Кларенс говорил тем полуфамильярным-полуотеческим тоном испанского сеньора, который он усвоил в «Эль Рефухио», где его положение было столь же двусмысленным, но где никто не осмеливался ослушаться этого тона.
— А теперь, — добавил он торжественно, — ступай, друг! Да будет с тобой благословение господне, и не забудь моих слов.
Инкарнасио столь же торжественно отступил на шаг, поклонился, взмахнул своим сомбреро так, что жесткие поля царапнули пол, и удалился.
Оставшись один, Кларенс некоторое время в задумчивости сидел перед камином. Вот как! Значит, всем известно, что Сюзи не родная дочь Пейтонов, и всем, за исключением, пожалуй, миссис Пейтон, известно, что она ведет тайную переписку с кем-то из своих родственников. При других обстоятельствах он, возможно, нашел бы оправдание стремлению утвердить свою независимость, продиктованную любовью к близким. Но вести себя так по отношению к миссис Пейтон? Чудовищно!

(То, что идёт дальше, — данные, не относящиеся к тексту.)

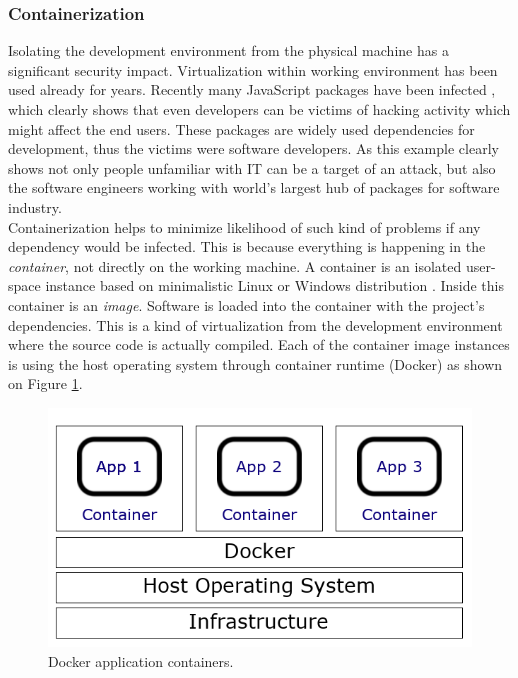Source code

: \documentclass{article} %
\begin{document}
\subsubsection{Containerization}
Isolating the development environment from the physical machine has a significant security impact. Virtualization within working environment has been used already for years. Recently many JavaScript packages have been infected \cite{bib:npm_incident, bib:stealing_envvar, bib:eslint, bib:getcookies}, which clearly shows that even developers can be victims of hacking activity which might affect the end users. These packages are widely used dependencies for development, thus the victims were software developers. As this example clearly shows not only people unfamiliar with IT can be a target of an attack, but also the software engineers working with world's largest hub of packages for software industry.\\
\newline
Containerization helps to minimize likelihood of such kind of problems if any dependency would be infected. This is because everything is happening in the \textit{container}, not directly on the working machine. A container is an isolated user-space instance based on minimalistic Linux or Windows distribution \cite{bib:docker_container}. Inside this container is an \textit{image}. Software is loaded into the container with the project's dependencies. This is a kind of virtualization from the development environment where the source code is actually compiled. Each of the container image instances is using the host operating system through container runtime (Docker) as shown on Figure \ref{fig:containers}.
\begin{figure}[ht]
  \centering
      \includegraphics[width=1\textwidth]{containerization.png}
  \caption{Docker application containers.}
  \label{fig:containers}
\end{figure}\\
\end{document}
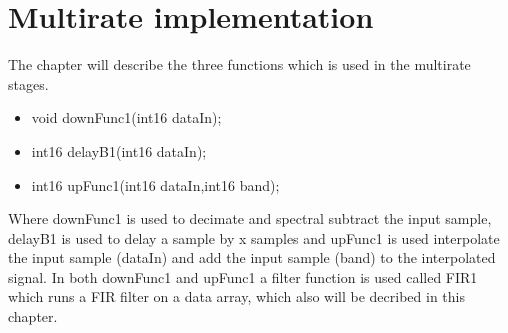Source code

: \chapter{Multirate implementation}
The chapter will describe the three functions which is used in the multirate stages.
\begin{itemize}
\item void downFunc1(int16 dataIn);
\item int16 delayB1(int16 dataIn);
\item int16 upFunc1(int16 dataIn,int16 band);
\end{itemize}
Where downFunc1 is used to decimate and spectral subtract the input sample, delayB1 is used to delay a sample by x samples and upFunc1 is used interpolate the input sample (dataIn) and add the input sample (band) to the interpolated signal. In both downFunc1 and upFunc1 a filter function is used called FIR1 which runs a FIR filter on a data array, which also will be decribed in this chapter. 


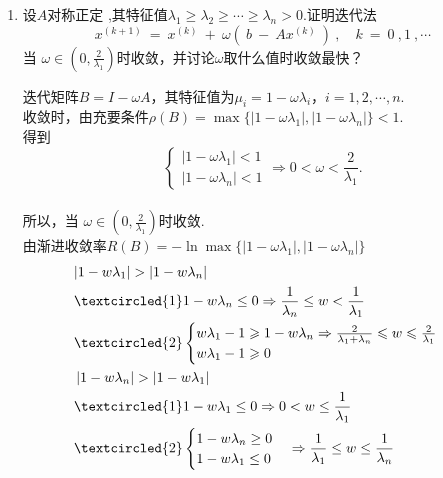 \documentclass[a4paper]{article}
\begin{document}
\begin{enumerate}
  \item 设$A$对称正定 ,其特征值$\lambda_1\geq\lambda_2\geq\cdots\geq\lambda_n>0.$证明迭代法$$x^{(k+1)}\:=\:x^{(k)}\:+\:\omega(\:b\:-\:Ax^{(k)}\:)\:,\quad k\:=\:0\:,1\:,\cdots $$当 $\omega\in\left(0,\frac{2}{\lambda_{1}}\right)$时收敛，并讨论$\omega$取什么值时收敛最快？
  \begin{solution}
    迭代矩阵$B=I-\omega A$，其特征值为$\mu_i=1-\omega\lambda_i$，$i=1,2,\cdots,n$.\\
    收敛时，由充要条件$\rho(B)=\max\{|1-\omega\lambda_1|,|1-\omega\lambda_n|\}<1$.\\
    得到
    \[\begin{cases}
      |1-\omega\lambda_1|<1\\
      |1-\omega\lambda_n|<1
    \end{cases}\Rightarrow 0<\omega<\frac{2}{\lambda_1}.\]\\
    所以，当 $\omega\in\left(0,\frac{2}{\lambda_{1}}\right)$时收敛.\\
    由渐进收敛率$R(B)=-\ln\max\{|1-\omega\lambda_1|,|1-\omega\lambda_n|\}$
    \begin{align*}
      &|1-w\lambda_1|>|1-w\lambda_n|\\
      &\textcircled{1}1-w\lambda_n\leq0\Rightarrow\frac{1}{\lambda_n}\leq w<\frac{1}{\lambda_1}\\
      &\textcircled{2}
      \begin{cases}
        w\lambda_1-1\geqslant1-w\lambda_n\Rightarrow\frac{2}{\lambda_1+\lambda_n}\leqslant w\leqslant\frac{2}{\lambda_1}\\w\lambda_1-1\geqslant0\end{cases}\\
        &\left|1-w\lambda_n\right|>\left|1-w\lambda_1\right|\\
        &\textcircled{1}1-w\lambda_{1}\leq0\Rightarrow0<w\leq\frac{1}{\lambda_{1}}\\
        &\textcircled{2}\begin{cases}1-w\lambda_{n}\geq0\\1-w\lambda_{1}\leq0\end{cases}\Rightarrow\frac{1}{\lambda_{1}}\leq w\leq\frac{1}{\lambda_{n}}
    \end{align*}
  \end{solution}



\end{enumerate}
\end{document}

Поразмыслив, Кларенс решил поговорить с Джимом Хукером, который, возможно, был осведомлен о родственниках Сюзи — она и сама могла рассказать ему о них, а Джим к тому же был знаком со многими переселенцами. Лояльность по отношению к Сюзи и к миссис Пейтон прежде мешала ему коснуться этой темы, но теперь, когда из-за неосторожности самой девушки ее секреты стали всеобщим достоянием, он, как это ни было противно его щепетильной натуре, уже не мог долее притворяться перед собой, будто его удерживает стремление оберечь ее. Однако он почти не сомневался, что и тут просто проявилась ее давнишняя любовь к преувеличениям, касалось ли дело фактов или чувств. Следовательно, Джим, еще один такой же позер, мог разобраться во всем этом скорее всякого другого.
Несколько дней спустя Кларенс, решив, что может без опасений покинуть ранчо, отправился в Фэр-Плейнс.
Потоки, бурлившие у дороги, казалось, вздулись еще больше с тех пор, как он в последний раз проезжал тут. Ландшафт вокруг вновь переменился. Одна из нижних террас превратилась в болото, густо заросшее осокой и камышом. Сухое пыльное русло давно забытого ручья стало теперь полноводной речкой, перерезавшей дорогу, так что приходилось делать большой крюк, чтобы добраться до брода. Однако, когда он приблизился к ферме Хопкинсов и уже собирался свернуть к участку Джима, оказалось, что его ждет там еще более удивительная перемена. Трехкомнатная хижина и хлев исчезли бесследно! Но следов наводнения нигде не было видно. Участок был расположен на пологом пригорке выше фермы, куда не мог достать никакой паводок, да и черные борозды вспаханного поля возле хижины ничуть не пострадали от разлива. Однако дом исчез! От него осталось только несколько бревен, слишком тяжелых, чтобы их унести, истоптанная вокруг земля да темное прямоугольное пятно, отмечающее место, где он стоял. Уцелела лишь изгородь.
Кларенс остановился возле нее в полной растерянности. Всего лишь две недели назад он был здесь и беседовал с Джимом под кровом исчезнувшего дома, но все кругом уже приобрело вид унылого запустения. Целина словно за одну ночь стряхнула с себя ярмо обработки, и природа во всей своей первобытной силе буйно завладела освобожденной почвой. Ростки горчицы и овсюга уже пробивались по бороздам, и тощий вьюнок по-змеиному заплетал валявшуюся кое-где дранку, еще не высохшую и смолистую. Заржавевшие жестянки и старое тряпье, казалось, лежали тут с дней первых переселенцев.